Personal information
- Born: January 22, 1988 (age 38) Tucker, Georgia, U.S.
- Listed height: 5 ft 9 in (1.75 m)
- Listed weight: 194 lb (88 kg)

Career information
- High school: Tucker
- College: Georgia (2006–2008)
- NFL draft: 2009: 3rd round, 86th overall pick

Career history
- Minnesota Vikings (2009–2011);

Career NFL statistics
- Total tackles: 134
- Sacks: 1
- Forced fumbles: 1
- Pass deflections: 11
- Interceptions: 4
- Stats at Pro Football Reference

= Asher Allen =

American football player (born 1988)

Asher Allen (born January 22, 1988) is an American former professional football player who was a cornerback for three seasons in the National Football League (NFL) for the Minnesota Vikings.

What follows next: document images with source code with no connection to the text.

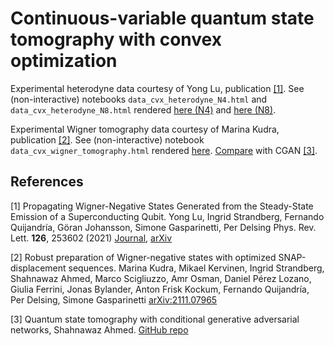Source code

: # Continuous-variable quantum state tomography with convex optimization

Experimental heterodyne data courtesy of Yong Lu, publication [[1]](#1).
See (non-interactive) notebooks `data_cvx_heterodyne_N4.html` and `data_cvx_heterodyne_N8.html` rendered [here (N4)](https://ingstra.github.io/cvx-tomography/data_cvx_heterodyne_N4.html) and [here (N8)](https://ingstra.github.io/cvx-tomography/data_cvx_heterodyne_N8.html).

Experimental Wigner tomography data courtesy of Marina Kudra, publication [[2]](#2).
See (non-interactive) notebook `data_cvx_wigner_tomography.html` rendered [here](https://ingstra.github.io/cvx-tomography/data_cvx_wigner_tomography.html). [Compare](https://ingstra.github.io/cvx-tomography/cgan_binomial_reconstruction.html) with CGAN [[3]](#3).

## References
<a id="1">[1]</a>
Propagating Wigner-Negative States Generated from the Steady-State Emission of a Superconducting Qubit.
Yong Lu, Ingrid Strandberg, Fernando Quijandría, Göran Johansson, Simone Gasparinetti, Per Delsing
Phys. Rev. Lett. **126**, 253602 (2021)
[Journal](https://journals.aps.org/prl/abstract/10.1103/PhysRevLett.126.253602),
[arXiv](https://arxiv.org/abs/2101.09532)

<a id="2">[2]</a>
Robust preparation of Wigner-negative states with optimized SNAP-displacement sequences.
Marina Kudra, Mikael Kervinen, Ingrid Strandberg, Shahnawaz Ahmed, Marco Scigliuzzo, Amr Osman, Daniel Pérez Lozano, Giulia Ferrini, Jonas Bylander, Anton Frisk Kockum, Fernando Quijandría, Per Delsing, Simone Gasparinetti
 [arXiv:2111.07965](https://arxiv.org/abs/2111.07965)


<a id="3">[3]</a>
Quantum state tomography with conditional generative adversarial networks, Shahnawaz Ahmed.
[GitHub repo](https://github.com/quantshah/qst-cgan)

After playing college football for Georgia, he was selected by the Vikings in the third round of the 2009 NFL draft.

==Professional career==

Allen made his NFL debut in week 7 against the Pittsburgh Steelers due to an injury to starting cornerback Antoine Winfield. In the game, Allen made two key fourth quarter plays. He first made a touchdown-saving tackle on a kick return by Stefan Logan. Later in the drive he caused a fumble on Steelers quarterback Ben Roethlisberger, resulting in a fourth down. In week 11 against the Seattle Seahawks, Allen intercepted a pass from Matt Hasselbeck for his first NFL interception. He was placed on injured reserve at the end of the 2011 season due to a concussion. After three seasons of play, he announced his retirement from the NFL on May 30, 2012.

Pre-draft measurables
| Height | Weight | Arm length | Hand span | 40-yard dash | 10-yard split | 20-yard split | 20-yard shuttle | Three-cone drill | Vertical jump | Broad jump | Bench press |
| 5 ft 9+1⁄2 in (1.77 m) | 194 lb (88 kg) | 29+1⁄2 in (0.75 m) | 8+1⁄2 in (0.22 m) | 4.65 s | 1.60 s | 2.66 s | 4.30 s | 6.93 s | 35.0 in (0.89 m) | 9 ft 7 in (2.92 m) | 22 reps |
All values from NFL Combine

==Personal==
Allen is a cousin of former Dallas Cowboys wide receiver Michael Irvin. Allen is married and is a member of the Jehovah's Witnesses.